Forgot to draw the lines? Drew the line from the wrong player? Not handball because his arm was breaking his fall? And this is all on one day of football.
Clearly var isn't getting the big calls right. It's also hugely impacting how the officials officiate, and means celebrating a goal is not spontaneous and joyful as it once was.
I used to think VAR was a great idea, inevitable to the evolution of top class football. Then I thought it was the users not using the technology correctly. But it's the whole package that isn't sufficient or consistent. If it stays it needs a rework on its application and clarity on use.
The process doesn't consistently identify when the ball has left one player for offside calls. Frame rate or incompetence regardless, it's inconsistent.
It gets involved in some instances but not others, going back past passages of play on one occasion, but not the next.
The premise of clear and obvious means it doesn't challenge the referee or give him chance to look again, if the threshold isn't met. Yet this threshold is subjective and differs from game to game.

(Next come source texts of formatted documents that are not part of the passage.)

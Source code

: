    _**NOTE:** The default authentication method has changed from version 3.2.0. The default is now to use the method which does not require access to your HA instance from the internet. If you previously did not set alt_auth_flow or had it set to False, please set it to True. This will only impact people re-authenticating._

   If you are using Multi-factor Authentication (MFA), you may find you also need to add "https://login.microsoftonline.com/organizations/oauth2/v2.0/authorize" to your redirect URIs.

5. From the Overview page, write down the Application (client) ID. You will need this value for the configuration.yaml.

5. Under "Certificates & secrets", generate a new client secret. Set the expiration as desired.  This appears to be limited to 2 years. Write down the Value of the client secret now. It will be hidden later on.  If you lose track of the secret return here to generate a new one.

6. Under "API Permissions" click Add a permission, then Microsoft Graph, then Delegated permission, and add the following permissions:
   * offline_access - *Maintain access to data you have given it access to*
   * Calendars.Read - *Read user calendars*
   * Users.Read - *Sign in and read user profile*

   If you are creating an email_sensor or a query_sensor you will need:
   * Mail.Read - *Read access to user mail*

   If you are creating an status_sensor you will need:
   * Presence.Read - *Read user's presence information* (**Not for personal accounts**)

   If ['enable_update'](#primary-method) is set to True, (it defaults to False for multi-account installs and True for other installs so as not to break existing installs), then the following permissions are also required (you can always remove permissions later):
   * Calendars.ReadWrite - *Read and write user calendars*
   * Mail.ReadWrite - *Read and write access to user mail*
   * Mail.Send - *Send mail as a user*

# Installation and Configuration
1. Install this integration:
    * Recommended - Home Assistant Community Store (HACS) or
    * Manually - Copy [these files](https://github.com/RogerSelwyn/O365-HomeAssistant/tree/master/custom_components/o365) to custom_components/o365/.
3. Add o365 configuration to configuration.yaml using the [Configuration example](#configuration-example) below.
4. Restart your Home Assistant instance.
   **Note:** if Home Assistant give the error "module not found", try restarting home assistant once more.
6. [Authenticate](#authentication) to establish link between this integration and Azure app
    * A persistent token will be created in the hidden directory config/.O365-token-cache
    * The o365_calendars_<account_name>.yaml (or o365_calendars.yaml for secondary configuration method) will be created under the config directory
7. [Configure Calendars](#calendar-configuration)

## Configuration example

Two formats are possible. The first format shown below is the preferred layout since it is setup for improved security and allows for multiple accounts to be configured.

It needs a full rework from the top. Panel of 3 var officials sat apart from each other, not this shadowy office with a match commander breathing down someone's neck. Fourth on standby in case of issues with one, illness, connectivity etc. If 2 or more flag a decision, it is referred for review to the referee. All 3 plus the game officials are mic'd up.
Frame used for offsides is the one where the ball has clearly left the previous player. Any showing potential contact are not used. If the next one shows the ball a yard away, tough luck the technology just needs to get better. Akin to the daylight rule we used to have for offsides giving attackers the advantage. Frames are numbered clearly and those are visible to all in decisions, and to viewers.
Team captains are allowed one challenge per half to contend any decision or incident they feel has been missed, which is returned and reusable if challenge is upheld, and lost if not.
Assistants are told to raise the flag for an obvious offside. Carrying on increases the chances of injury in a potential more intense goal scoring but unlawful situation, and we are already seeing some players play the system by retrieving the ball, seeing the flag stayed down, and then initiating a new phase of play rather than taking the chance on themselves.
It's a horrible feeling knowing that later today when we play, the chances of us yet again taking about var decisions and application of the law is pretty high.